Brief.
Below are the records. Retype exactly the lines between the lines holding "太阳之为病，脉浮，头项强痛而恶寒。" and "- Better GitHub", inclusive.
--- Records for processing Enclosed Below ---
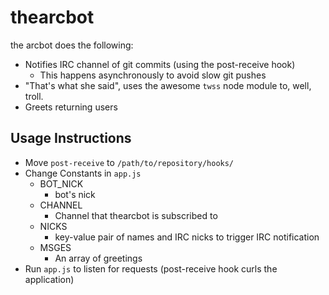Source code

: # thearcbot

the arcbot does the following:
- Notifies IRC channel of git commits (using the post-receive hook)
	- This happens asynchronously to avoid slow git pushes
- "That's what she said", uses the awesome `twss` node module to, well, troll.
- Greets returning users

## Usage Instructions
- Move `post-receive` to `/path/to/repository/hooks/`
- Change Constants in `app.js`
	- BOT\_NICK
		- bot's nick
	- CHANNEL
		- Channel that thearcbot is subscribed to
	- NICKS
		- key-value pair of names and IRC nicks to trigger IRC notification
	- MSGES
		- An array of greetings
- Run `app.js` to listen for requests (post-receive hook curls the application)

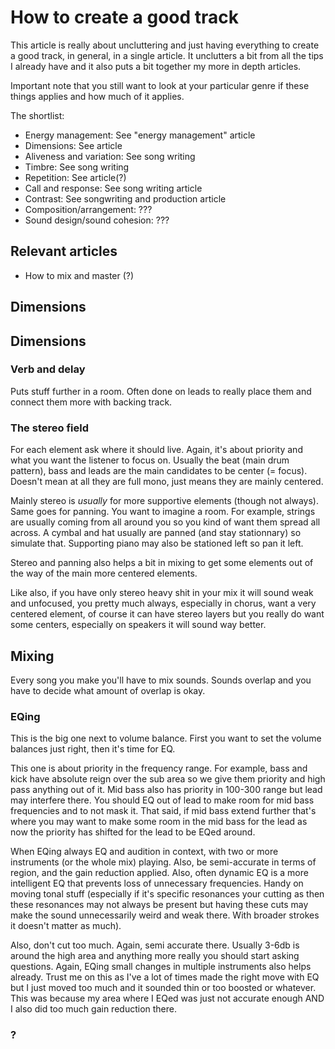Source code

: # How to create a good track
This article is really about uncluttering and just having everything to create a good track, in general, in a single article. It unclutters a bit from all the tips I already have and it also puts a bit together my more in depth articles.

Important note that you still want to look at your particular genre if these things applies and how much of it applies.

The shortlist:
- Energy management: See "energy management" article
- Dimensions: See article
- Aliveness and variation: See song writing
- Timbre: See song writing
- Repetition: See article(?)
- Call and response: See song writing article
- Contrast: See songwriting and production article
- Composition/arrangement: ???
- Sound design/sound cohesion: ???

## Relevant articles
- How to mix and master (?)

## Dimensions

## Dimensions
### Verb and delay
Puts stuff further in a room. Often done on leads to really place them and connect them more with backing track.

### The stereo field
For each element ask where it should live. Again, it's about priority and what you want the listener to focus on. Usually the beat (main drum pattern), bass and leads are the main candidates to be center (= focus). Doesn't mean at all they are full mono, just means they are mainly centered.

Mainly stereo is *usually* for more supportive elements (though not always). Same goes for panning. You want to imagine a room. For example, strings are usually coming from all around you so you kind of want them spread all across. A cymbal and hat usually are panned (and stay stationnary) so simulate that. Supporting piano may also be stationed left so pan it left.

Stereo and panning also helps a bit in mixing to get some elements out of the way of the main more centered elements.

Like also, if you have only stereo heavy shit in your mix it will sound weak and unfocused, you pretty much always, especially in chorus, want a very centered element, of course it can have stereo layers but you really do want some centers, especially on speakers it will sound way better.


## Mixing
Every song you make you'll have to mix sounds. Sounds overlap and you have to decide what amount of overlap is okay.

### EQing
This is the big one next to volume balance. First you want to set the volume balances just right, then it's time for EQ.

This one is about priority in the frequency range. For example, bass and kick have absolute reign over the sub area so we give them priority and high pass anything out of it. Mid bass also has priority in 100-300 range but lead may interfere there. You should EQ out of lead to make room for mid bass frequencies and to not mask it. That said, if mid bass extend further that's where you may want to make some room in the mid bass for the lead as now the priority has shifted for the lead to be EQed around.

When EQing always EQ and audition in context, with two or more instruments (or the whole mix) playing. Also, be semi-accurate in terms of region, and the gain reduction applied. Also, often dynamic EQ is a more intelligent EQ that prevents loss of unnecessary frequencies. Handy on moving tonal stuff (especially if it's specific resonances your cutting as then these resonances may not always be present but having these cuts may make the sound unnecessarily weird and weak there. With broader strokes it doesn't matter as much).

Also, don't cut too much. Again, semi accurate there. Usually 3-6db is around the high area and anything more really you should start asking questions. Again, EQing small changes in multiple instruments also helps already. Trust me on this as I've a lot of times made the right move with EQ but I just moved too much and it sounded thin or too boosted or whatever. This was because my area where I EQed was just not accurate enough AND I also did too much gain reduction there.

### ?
--- End of Enclosed Records for processing ---
--- Records for processing Enclosed Below ---
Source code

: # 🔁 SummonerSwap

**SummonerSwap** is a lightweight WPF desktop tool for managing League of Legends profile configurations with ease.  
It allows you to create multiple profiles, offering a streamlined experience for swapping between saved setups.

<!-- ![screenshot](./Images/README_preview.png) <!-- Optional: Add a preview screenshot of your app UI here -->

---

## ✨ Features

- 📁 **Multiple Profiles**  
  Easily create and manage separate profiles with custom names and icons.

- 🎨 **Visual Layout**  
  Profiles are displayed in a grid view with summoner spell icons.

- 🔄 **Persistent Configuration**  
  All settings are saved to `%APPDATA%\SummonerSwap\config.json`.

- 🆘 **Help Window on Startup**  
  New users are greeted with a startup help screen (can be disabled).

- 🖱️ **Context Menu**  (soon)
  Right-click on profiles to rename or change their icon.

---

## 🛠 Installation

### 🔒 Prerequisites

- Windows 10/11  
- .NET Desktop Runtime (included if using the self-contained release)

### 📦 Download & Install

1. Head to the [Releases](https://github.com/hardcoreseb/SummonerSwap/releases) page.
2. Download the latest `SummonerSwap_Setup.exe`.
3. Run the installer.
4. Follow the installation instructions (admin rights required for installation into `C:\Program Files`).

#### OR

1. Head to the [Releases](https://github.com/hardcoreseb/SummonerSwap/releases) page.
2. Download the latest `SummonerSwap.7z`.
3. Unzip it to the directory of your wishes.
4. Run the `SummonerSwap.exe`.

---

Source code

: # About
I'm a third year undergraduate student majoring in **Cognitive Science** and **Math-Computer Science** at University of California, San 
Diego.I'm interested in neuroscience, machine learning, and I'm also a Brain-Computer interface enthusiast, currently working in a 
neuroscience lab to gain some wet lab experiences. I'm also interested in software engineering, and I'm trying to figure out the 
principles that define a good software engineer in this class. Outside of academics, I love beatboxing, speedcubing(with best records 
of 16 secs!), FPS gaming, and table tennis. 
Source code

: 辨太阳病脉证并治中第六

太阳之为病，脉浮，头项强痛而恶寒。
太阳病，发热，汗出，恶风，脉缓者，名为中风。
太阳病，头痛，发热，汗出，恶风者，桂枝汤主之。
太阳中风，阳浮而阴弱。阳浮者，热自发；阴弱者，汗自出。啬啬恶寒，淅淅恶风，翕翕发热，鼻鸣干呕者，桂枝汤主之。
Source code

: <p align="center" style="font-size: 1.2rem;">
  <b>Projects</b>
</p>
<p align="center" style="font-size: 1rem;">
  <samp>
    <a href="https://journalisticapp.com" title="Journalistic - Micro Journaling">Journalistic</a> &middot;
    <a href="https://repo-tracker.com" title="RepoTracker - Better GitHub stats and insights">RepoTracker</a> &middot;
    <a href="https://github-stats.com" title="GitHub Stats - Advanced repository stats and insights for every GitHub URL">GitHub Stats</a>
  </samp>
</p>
--- End of Enclosed Records for processing ---
Your response.
太阳之为病，脉浮，头项强痛而恶寒。
太阳病，发热，汗出，恶风，脉缓者，名为中风。
太阳病，头痛，发热，汗出，恶风者，桂枝汤主之。
太阳中风，阳浮而阴弱。阳浮者，热自发；阴弱者，汗自出。啬啬恶寒，淅淅恶风，翕翕发热，鼻鸣干呕者，桂枝汤主之。
Source code

: <p align="center" style="font-size: 1.2rem;">
  <b>Projects</b>
</p>
<p align="center" style="font-size: 1rem;">
  <samp>
    <a href="https://journalisticapp.com" title="Journalistic - Micro Journaling">Journalistic</a> &middot;
    <a href="https://repo-tracker.com" title="RepoTracker - Better GitHub stats and insights">RepoTracker</a> &middot;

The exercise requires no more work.